• **Required work**
Find the line with "- The application should be" in the entries below. Repeat it, every following line, and the line with "This section should", exactly and with nothing added.

• **The records**
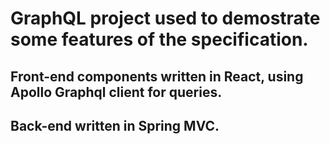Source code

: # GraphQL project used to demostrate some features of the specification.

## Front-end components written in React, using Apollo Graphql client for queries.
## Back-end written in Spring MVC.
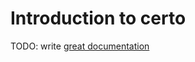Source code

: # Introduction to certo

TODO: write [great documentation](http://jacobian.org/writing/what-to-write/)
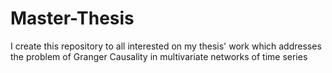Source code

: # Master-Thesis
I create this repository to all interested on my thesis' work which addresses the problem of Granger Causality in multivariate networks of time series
...
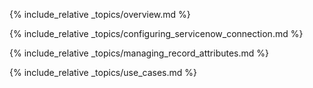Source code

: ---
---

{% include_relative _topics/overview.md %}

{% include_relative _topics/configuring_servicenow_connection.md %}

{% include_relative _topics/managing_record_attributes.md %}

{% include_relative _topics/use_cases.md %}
* * *
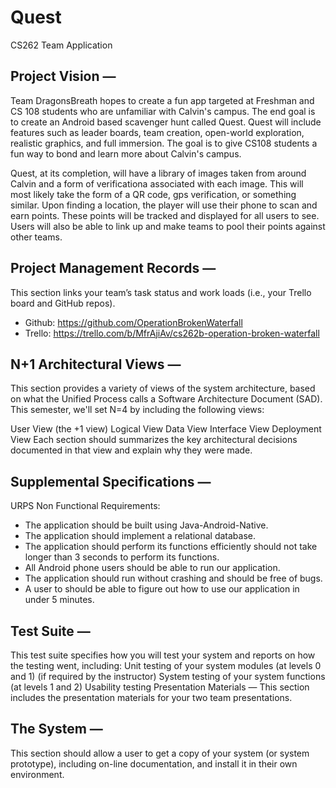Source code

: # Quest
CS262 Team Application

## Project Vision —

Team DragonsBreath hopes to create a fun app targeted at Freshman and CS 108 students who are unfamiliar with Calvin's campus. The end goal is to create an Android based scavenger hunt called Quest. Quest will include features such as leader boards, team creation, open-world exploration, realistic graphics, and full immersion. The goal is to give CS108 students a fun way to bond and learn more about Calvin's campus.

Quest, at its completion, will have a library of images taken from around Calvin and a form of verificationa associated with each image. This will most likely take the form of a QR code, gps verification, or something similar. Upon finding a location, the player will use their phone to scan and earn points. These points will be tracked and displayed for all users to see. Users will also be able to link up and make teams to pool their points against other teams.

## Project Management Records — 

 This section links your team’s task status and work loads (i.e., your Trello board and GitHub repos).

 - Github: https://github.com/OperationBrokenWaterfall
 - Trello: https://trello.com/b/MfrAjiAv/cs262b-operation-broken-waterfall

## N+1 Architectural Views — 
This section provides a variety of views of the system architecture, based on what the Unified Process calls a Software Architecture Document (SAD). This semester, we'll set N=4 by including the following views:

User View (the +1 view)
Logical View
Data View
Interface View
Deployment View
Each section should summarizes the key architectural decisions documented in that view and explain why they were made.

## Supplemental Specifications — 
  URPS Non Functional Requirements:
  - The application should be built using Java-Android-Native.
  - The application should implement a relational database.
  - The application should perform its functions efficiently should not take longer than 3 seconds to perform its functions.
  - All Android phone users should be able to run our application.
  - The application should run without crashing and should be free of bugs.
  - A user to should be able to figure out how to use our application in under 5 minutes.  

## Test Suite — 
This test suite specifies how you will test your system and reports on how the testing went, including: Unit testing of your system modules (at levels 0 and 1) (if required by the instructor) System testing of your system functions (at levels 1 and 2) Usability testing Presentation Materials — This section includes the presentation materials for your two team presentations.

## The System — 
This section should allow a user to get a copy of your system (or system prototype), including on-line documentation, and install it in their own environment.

• **Response area**
  - The application should be built using Java-Android-Native.
  - The application should implement a relational database.
  - The application should perform its functions efficiently should not take longer than 3 seconds to perform its functions.
  - All Android phone users should be able to run our application.
  - The application should run without crashing and should be free of bugs.
  - A user to should be able to figure out how to use our application in under 5 minutes.  

## Test Suite — 
This test suite specifies how you will test your system and reports on how the testing went, including: Unit testing of your system modules (at levels 0 and 1) (if required by the instructor) System testing of your system functions (at levels 1 and 2) Usability testing Presentation Materials — This section includes the presentation materials for your two team presentations.

## The System — 
This section should allow a user to get a copy of your system (or system prototype), including on-line documentation, and install it in their own environment.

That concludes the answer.